Forse ora è il momento di vincere la paura o vergogna o quello che è…
Ho sofferto di attacchi di panico (scientificamente DAP,disturbi da attacco di panico) ma,per fortuna,ora dopo anni si sono diradati.
Succedono ancora una volta o due l’anno (non sempre…) in condizioni o situazioni particolari (cambi di stagione,stress,forte stanchezza,…).
Con il passare degli anni si impara a conoscerli (non ad evitarli purtroppo) ed ognuno mette in moto dei meccanismi che lo aiutino a superarli nel più breve tempo e cercando di limitare il disagio.
Io ho imparato a non ribellarmi,cerco per quanto possibile di assecondarli lasciando che mi attraversino,che mi sconvolgano,e penso solo che tanto devono finire,non possono durare più di tanto.
Non voglio descriverli perché in Internet è pieno di siti in cui se ne parla ( http://www.disturbodipanico.com/ ) voglio solo dire che non lo auguro al peggiore dei miei nemici (ammesso che ne abbia).
Attenzione a pensare che siamo pazzi o esauriti come crede qualcuno che non conosce il problema.
E’ difficile definirci,direi che siamo persone molto particolari,con una sensibilità palpabile a fior di pelle,eccessivamente reattivi ai cambiamenti intorno a noi,abbiamo bisogno di più tempo per adeguarci ma ci arriviamo anche noi.

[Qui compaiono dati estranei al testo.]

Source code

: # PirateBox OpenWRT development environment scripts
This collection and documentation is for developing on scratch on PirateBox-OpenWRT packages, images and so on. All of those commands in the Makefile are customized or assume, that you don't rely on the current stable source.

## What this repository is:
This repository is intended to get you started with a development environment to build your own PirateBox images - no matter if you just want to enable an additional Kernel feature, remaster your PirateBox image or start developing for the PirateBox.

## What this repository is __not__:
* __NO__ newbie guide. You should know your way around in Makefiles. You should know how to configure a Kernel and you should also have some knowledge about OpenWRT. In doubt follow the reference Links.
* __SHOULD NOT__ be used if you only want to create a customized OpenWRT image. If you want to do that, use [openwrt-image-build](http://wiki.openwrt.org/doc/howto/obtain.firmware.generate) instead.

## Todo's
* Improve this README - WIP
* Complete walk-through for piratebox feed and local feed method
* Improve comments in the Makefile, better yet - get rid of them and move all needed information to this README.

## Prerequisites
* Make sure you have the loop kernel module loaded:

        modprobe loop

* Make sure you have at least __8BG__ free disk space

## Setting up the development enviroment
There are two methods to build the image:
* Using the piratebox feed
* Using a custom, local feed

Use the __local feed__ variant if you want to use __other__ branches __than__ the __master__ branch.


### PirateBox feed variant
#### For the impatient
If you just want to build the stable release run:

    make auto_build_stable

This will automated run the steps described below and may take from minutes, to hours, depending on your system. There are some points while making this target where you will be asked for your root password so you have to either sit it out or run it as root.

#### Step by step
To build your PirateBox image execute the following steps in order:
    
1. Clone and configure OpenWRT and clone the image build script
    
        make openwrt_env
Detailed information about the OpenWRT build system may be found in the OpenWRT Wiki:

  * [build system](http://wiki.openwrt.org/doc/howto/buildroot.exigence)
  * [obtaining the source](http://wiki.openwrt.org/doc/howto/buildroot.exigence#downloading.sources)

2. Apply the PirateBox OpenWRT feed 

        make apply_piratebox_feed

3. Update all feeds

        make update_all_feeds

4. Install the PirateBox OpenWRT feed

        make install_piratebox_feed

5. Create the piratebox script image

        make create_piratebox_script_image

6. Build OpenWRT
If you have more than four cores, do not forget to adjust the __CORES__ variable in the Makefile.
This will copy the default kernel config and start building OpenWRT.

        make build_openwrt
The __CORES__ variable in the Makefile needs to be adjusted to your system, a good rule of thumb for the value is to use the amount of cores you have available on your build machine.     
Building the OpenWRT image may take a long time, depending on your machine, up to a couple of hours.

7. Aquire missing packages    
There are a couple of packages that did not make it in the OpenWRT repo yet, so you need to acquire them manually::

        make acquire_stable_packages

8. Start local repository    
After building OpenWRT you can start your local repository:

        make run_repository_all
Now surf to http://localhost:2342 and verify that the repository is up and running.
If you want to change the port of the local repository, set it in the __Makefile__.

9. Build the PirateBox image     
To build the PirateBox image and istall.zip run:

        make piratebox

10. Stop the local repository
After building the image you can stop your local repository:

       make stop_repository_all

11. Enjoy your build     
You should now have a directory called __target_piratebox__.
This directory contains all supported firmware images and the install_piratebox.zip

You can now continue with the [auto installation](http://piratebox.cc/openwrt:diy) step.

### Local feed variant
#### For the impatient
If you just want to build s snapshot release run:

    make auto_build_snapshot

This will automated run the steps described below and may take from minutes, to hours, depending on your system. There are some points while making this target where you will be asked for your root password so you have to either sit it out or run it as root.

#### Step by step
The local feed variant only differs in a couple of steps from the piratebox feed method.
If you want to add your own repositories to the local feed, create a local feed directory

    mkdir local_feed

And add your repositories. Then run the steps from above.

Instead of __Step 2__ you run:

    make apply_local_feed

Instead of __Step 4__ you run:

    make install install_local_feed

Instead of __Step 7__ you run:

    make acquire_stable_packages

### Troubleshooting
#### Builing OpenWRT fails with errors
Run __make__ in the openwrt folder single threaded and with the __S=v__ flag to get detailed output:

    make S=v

Abbiamo anche due esigenze opposte,da una parte un grande bisogno che le persone intorno conoscano il nostro problema e dall’altra la vergogna a dichiararci per la paura di essere evitati.

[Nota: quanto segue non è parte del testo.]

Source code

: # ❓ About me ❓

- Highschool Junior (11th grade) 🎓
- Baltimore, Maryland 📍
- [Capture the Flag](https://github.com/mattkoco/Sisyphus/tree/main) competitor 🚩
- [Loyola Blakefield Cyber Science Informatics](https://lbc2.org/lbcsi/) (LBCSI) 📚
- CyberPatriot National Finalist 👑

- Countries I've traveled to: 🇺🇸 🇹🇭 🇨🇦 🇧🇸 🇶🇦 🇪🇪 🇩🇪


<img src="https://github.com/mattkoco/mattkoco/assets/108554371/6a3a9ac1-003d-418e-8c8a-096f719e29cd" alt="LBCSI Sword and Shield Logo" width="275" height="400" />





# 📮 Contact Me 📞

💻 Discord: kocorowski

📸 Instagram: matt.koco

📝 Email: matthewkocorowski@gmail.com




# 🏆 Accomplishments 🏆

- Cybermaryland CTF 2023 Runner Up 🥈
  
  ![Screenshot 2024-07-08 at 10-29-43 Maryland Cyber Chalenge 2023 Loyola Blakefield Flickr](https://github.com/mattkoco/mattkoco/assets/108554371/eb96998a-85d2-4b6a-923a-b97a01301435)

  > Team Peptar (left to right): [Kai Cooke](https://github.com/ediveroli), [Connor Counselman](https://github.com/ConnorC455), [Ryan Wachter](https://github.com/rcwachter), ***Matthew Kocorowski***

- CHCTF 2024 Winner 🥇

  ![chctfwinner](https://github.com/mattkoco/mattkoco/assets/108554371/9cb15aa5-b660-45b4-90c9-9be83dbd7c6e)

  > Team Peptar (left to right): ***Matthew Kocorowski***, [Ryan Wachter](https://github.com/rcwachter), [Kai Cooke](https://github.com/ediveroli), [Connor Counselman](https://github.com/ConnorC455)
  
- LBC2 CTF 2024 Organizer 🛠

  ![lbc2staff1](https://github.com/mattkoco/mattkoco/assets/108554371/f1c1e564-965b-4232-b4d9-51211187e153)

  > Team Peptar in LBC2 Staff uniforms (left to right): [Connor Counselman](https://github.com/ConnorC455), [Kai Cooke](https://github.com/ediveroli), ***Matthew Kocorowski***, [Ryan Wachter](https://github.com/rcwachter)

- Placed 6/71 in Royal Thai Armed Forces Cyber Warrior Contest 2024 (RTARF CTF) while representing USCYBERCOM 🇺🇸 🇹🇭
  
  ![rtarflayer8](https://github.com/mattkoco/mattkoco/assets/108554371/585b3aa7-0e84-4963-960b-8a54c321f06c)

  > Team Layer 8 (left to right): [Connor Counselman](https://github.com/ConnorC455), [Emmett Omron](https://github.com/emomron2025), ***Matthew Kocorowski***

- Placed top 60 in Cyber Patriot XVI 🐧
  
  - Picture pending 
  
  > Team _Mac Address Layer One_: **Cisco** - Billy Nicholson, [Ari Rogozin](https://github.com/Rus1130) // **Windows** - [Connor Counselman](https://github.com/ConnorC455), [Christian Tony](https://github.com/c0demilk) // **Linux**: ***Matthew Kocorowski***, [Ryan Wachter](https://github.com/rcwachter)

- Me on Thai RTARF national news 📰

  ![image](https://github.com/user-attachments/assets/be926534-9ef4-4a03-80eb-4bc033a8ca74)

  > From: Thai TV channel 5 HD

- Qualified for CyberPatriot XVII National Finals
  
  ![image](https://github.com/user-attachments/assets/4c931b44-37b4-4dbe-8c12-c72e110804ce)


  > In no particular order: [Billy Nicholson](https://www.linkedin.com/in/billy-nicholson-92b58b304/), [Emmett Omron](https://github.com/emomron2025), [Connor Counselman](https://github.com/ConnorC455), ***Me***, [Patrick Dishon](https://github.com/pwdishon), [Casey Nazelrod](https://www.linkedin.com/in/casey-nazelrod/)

Il fatto che le persone più vicine (famigliari,amici,qualche collega,..) lo sappiamo è dettato dall’esigenza di sentirci in un ambiente “sicuro”, la sola idea che,se ci prende,la persona vicino a noi è “informata” spesso evita la crisi stessa.
Oltre a questo direi ancora che forse sopportiamo meno la solitudine e l’isolamento.
L’argomento è vastissimo e non era questa la mia intenzione.
Voglio salutare tutte le persone come me,ricordatevi che abbiamo una marcia in più,gli altri non ne hanno bisogno perché per loro è più facile vivere.